Qu’attend Gallimard pour publier Barrès dans la Pléiade, le seul écrivain important de la fin du XIXème siècle et du début du XXème siècle qui n’y soit pas encore, avec Pierre Loti dont 2023 marque également le centenaire de la mort, aussi lamentablement passé sous silence que celui de Barrès?

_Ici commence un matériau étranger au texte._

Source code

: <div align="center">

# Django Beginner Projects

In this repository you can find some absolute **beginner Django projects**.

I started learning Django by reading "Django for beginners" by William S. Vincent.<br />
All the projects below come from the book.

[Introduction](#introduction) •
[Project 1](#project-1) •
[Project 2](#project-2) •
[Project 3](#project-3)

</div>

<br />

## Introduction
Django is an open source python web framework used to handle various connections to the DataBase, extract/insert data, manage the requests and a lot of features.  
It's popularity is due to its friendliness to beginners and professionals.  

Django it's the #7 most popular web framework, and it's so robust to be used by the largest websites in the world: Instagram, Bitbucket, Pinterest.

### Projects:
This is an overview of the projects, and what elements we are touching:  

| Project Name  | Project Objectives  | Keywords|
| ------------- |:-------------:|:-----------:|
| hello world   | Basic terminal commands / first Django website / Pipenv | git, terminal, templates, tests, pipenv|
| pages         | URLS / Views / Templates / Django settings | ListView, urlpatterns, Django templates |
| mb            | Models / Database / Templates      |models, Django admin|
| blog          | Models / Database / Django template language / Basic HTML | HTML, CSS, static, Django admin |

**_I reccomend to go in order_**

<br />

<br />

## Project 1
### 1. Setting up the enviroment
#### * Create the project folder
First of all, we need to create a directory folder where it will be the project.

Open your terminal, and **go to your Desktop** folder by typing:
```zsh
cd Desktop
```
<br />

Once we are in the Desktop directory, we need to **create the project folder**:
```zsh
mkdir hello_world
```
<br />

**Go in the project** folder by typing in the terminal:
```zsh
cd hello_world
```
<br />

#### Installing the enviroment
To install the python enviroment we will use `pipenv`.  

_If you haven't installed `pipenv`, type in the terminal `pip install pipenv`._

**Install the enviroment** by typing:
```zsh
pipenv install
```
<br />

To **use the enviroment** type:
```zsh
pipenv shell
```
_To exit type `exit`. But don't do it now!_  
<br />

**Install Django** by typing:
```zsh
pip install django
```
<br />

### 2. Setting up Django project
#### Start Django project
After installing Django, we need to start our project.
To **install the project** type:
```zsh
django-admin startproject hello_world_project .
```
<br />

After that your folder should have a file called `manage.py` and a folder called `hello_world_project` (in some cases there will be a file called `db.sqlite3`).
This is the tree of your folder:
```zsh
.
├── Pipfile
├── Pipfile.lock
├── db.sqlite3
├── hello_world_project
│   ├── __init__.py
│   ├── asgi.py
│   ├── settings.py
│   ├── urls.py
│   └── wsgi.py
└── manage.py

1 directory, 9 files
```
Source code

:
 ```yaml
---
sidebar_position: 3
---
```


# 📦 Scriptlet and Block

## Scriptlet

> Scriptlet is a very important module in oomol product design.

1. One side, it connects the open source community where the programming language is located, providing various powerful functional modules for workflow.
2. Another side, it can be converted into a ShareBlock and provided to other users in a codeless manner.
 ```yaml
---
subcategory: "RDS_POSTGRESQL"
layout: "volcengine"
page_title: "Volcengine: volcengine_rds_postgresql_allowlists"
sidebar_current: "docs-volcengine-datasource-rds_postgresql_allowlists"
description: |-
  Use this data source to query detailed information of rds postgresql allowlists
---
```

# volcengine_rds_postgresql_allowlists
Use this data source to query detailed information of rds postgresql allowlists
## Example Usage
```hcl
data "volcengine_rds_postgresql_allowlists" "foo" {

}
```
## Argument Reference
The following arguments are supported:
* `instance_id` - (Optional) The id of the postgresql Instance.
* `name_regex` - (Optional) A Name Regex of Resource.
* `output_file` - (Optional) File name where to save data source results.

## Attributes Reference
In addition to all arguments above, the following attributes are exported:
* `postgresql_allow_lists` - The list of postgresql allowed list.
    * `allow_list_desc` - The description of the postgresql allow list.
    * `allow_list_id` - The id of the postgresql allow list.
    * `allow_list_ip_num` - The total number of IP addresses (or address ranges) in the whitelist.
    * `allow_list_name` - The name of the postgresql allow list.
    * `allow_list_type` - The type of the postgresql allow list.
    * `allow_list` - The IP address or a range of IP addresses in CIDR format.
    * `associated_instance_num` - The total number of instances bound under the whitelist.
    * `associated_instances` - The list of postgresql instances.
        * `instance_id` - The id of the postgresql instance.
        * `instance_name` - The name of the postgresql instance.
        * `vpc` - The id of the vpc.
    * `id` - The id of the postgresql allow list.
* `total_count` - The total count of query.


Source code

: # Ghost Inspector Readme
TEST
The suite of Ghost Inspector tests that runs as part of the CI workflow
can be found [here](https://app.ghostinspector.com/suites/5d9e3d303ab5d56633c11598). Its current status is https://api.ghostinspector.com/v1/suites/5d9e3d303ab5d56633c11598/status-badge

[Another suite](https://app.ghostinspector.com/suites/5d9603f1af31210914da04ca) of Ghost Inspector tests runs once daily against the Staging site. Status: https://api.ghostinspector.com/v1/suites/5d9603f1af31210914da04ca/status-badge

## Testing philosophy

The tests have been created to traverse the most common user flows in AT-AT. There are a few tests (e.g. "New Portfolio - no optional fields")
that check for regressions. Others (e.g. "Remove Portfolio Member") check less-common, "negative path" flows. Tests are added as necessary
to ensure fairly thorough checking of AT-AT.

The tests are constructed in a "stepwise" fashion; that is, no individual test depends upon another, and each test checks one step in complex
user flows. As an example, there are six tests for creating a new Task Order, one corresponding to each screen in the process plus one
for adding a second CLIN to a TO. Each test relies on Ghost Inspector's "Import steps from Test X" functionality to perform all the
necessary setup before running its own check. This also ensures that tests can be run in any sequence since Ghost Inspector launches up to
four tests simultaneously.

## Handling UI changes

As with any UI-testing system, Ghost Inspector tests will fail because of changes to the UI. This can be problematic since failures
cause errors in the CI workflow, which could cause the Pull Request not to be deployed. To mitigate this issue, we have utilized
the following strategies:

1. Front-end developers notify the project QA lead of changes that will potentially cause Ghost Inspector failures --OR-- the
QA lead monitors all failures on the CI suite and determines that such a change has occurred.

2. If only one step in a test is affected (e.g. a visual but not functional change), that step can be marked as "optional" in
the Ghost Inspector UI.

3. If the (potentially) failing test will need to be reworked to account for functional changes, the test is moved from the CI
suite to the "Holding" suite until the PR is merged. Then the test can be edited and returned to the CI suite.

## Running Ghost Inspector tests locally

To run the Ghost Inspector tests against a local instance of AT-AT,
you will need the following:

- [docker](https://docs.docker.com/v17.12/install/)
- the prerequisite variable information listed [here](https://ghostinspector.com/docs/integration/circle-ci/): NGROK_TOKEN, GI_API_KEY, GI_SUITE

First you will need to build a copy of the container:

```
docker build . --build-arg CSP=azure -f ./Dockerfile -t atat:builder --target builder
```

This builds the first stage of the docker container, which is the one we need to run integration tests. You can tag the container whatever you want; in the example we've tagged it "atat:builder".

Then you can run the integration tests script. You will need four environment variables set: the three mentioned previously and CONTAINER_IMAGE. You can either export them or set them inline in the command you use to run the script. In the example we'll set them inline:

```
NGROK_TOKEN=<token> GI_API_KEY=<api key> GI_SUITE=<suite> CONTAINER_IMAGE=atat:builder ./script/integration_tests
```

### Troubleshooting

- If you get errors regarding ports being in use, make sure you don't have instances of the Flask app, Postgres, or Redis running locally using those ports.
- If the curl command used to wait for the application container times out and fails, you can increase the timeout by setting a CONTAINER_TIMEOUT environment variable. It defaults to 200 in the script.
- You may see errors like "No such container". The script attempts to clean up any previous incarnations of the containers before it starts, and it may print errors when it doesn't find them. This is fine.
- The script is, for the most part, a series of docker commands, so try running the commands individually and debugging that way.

La postérité de Barrès a certainement également souffert de la thèse de l’historien israélien Zeev Sternhell publiée en 1972 sous le titre Maurice Barrès et le nationalisme français, selon laquelle ses idées annoncent très clairement le fascisme. Tout d’abord il faut rappeler que Philippe Barrès, authentique héros de la Grande Guerre, très proche de son père, s’est rallié très tôt à la France libre du Général de Gaulle et a été député RPF. La thèse de Sternhell est aujourd’hui contestée par l’écrasante majorité des historiens français de droite et de gauche. Elle est mise en pièce par l’historien Grégoire Kauffmann dans la plaquette déjà mentionnée. Steernhell voyait du fascisme partout, y compris chez le colonel de La Rocque qui fut un authentique résistant, jamais antisémite et respectueux de la légalité républicaine. Grâce à Sternhell, le « fascisme » fictif du Colonel de La Rocque est devenu un poncif de l’historiographie anglo-saxonne.

Une phrase

  • « Très jeune, Barrès acquiert la nostalgie du paradis perdu de la famille et en conçoit une tendance à la mélancolie dont il ne se départira pas de toute son existence.» Page 21
  • « Ce n’est pas le député boulangiste qui s’était fait une réputation en écrivant, c’est le littérateur qui se faisait remarquer en se portant candidat à la députation. » Page 89
  • « En somme, après avoir encouragé l’effort de guerre, il infuse dans la société l’idée qu’il ne suffit pas d’avoir remporté la guerre contre l’Allemagne, mais bien de gagner la paix. Autrement dit, Barrès s’interroge sur la nécessité d’une paix qui n’accule pas l’Allemagne, mais d’une paix qui n’induise pas non plus le laxisme des Français. » Pages 160/161
  • « Barrès est à cet égard une personnalité décalée par rapport à ses ambitions, d’une part, et à ses semblables d'autre part. De cette contradiction originelle, il semble avoir pris son parti. » Page 163 

L'auteur

Estelle Anglade-Trubert est docteur en littérature. Sa thèse récente a servi de base à son premier livre. Elle est professeur de lettres.